Subject: RE: Have blacks rejected blues?
This is strictly my point of view based on observation. Blues popularity probably reached a peak in the 50s and early 60s with Chess Records and the presence on the scene of the Chicago Blues Greats. This popularity was primarily focussed in black listeners. It didn't reach a large white demographic until it crossed over in the mid to late 60s (yes, I know you were into Muddy, Lightnin, Son House, etc way before that...I'm talking about mass popularity). Taking this into consideration, Blues music is the music of people in their 40s, 50s, and 60s. Do we really expect that people in their teens and twenties are going to follow our taste in music?
Among blacks, I believe the Blues is Grandpa's music. Hip Hop is what they're listening to. Do you need guitar heroes in Hip Hop? Nope. You have seen Hip Hop acts: one guy playing sample background riffs on a machine, one guy scratching a record, one guy posing and expounding on something, one guy singing during pauses in the expounding, 2 or 3 other guys saying "yeah...come on, come on...". Maybe a drummer. What in this would lead somebody to the blues?

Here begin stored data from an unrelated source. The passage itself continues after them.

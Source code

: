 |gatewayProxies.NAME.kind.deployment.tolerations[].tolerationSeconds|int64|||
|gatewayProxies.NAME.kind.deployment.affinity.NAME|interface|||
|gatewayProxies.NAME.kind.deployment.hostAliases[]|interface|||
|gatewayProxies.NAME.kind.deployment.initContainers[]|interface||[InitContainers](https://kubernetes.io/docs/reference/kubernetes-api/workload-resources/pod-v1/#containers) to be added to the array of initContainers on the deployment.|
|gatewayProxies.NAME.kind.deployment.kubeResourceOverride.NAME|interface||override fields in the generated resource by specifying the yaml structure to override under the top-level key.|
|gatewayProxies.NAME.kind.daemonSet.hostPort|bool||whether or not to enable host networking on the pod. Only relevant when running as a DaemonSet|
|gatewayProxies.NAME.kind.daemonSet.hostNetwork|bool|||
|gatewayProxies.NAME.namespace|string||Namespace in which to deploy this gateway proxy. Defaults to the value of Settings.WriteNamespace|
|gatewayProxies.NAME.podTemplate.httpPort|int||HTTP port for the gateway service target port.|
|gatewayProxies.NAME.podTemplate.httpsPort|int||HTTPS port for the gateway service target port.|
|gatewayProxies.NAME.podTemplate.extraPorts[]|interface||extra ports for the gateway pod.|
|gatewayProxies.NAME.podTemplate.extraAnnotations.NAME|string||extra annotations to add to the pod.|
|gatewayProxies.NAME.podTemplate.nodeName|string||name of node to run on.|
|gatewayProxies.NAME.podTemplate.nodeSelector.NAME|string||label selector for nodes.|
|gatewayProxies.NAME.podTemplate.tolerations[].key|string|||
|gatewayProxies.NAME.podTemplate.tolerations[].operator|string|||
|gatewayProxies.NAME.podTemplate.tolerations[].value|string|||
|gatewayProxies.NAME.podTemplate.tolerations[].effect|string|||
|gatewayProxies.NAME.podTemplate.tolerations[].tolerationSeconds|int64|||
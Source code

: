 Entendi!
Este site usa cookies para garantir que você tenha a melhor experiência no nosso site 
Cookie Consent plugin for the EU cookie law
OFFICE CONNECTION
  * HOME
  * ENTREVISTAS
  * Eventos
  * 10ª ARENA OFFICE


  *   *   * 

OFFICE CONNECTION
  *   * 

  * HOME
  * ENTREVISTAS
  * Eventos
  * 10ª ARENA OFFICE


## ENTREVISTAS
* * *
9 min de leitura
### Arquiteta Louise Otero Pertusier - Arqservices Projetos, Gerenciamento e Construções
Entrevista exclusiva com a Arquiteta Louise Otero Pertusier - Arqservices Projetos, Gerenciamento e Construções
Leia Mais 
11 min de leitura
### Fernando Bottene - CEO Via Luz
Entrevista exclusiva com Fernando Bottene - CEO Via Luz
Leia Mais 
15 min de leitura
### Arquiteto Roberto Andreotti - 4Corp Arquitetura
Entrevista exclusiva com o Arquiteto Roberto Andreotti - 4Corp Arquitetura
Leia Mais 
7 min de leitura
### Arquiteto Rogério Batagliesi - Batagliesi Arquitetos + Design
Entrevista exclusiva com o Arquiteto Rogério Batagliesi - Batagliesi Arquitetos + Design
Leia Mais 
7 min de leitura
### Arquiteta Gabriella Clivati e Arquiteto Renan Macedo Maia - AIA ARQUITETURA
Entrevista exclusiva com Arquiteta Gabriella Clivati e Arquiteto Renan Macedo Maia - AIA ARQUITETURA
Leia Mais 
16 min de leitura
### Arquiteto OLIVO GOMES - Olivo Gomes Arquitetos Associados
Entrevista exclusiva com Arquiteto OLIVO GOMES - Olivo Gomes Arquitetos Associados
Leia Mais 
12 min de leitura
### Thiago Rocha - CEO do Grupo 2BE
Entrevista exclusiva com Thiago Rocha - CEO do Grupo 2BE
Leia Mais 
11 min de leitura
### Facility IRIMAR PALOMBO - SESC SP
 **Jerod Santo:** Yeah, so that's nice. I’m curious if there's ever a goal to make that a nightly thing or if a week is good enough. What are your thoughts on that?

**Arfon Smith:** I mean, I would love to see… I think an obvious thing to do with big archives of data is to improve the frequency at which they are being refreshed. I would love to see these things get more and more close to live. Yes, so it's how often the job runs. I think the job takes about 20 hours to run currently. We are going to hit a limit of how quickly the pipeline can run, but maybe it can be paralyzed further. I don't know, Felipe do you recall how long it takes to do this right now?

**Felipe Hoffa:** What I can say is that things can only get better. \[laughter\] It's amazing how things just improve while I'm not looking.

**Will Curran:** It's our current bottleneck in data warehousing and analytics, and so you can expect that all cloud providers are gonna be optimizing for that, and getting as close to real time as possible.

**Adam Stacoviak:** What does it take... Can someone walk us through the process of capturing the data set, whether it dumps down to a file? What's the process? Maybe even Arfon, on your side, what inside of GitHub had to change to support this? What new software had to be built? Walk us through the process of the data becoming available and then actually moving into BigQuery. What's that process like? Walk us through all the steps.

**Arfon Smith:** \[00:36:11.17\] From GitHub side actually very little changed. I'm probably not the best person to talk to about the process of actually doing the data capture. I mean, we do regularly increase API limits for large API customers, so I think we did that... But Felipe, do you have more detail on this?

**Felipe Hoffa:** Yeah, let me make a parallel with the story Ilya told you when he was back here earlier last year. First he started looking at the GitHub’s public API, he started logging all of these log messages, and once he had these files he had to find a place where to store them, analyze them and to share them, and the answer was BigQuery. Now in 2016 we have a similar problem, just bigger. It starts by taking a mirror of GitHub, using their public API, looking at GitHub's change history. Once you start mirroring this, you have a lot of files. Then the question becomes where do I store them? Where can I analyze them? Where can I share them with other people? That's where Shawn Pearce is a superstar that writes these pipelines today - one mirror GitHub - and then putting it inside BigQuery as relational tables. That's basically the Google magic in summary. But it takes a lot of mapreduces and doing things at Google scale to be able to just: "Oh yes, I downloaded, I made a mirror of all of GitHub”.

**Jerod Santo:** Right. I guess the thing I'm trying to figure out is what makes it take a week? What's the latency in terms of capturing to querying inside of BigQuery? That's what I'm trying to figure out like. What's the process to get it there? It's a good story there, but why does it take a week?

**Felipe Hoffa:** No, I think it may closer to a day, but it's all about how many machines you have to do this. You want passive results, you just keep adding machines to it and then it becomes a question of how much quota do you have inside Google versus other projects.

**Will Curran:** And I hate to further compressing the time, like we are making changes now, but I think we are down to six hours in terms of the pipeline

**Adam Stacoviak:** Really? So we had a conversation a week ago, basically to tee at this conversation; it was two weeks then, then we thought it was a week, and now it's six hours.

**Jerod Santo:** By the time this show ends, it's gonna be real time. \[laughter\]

And sorry, Little Hawk, I don't buy the corporate packaging sold to the ignorant masses bullshit. This is dance music, whether you or I like it or not, and that's what young people, especially young black people, want to listen to. It's really no tragedy. Blues won't die, because it has primal power, but it will have to be rediscovered by future generations who will uncover this primal power and mine it like some forgotten mother lode.
The trend toward Hip Hop does bode ill for black instrumental music, and when I hear someone say there's no real difference in black popular music acts today compared to the 70s, for example...well, what color is the sky on your planet?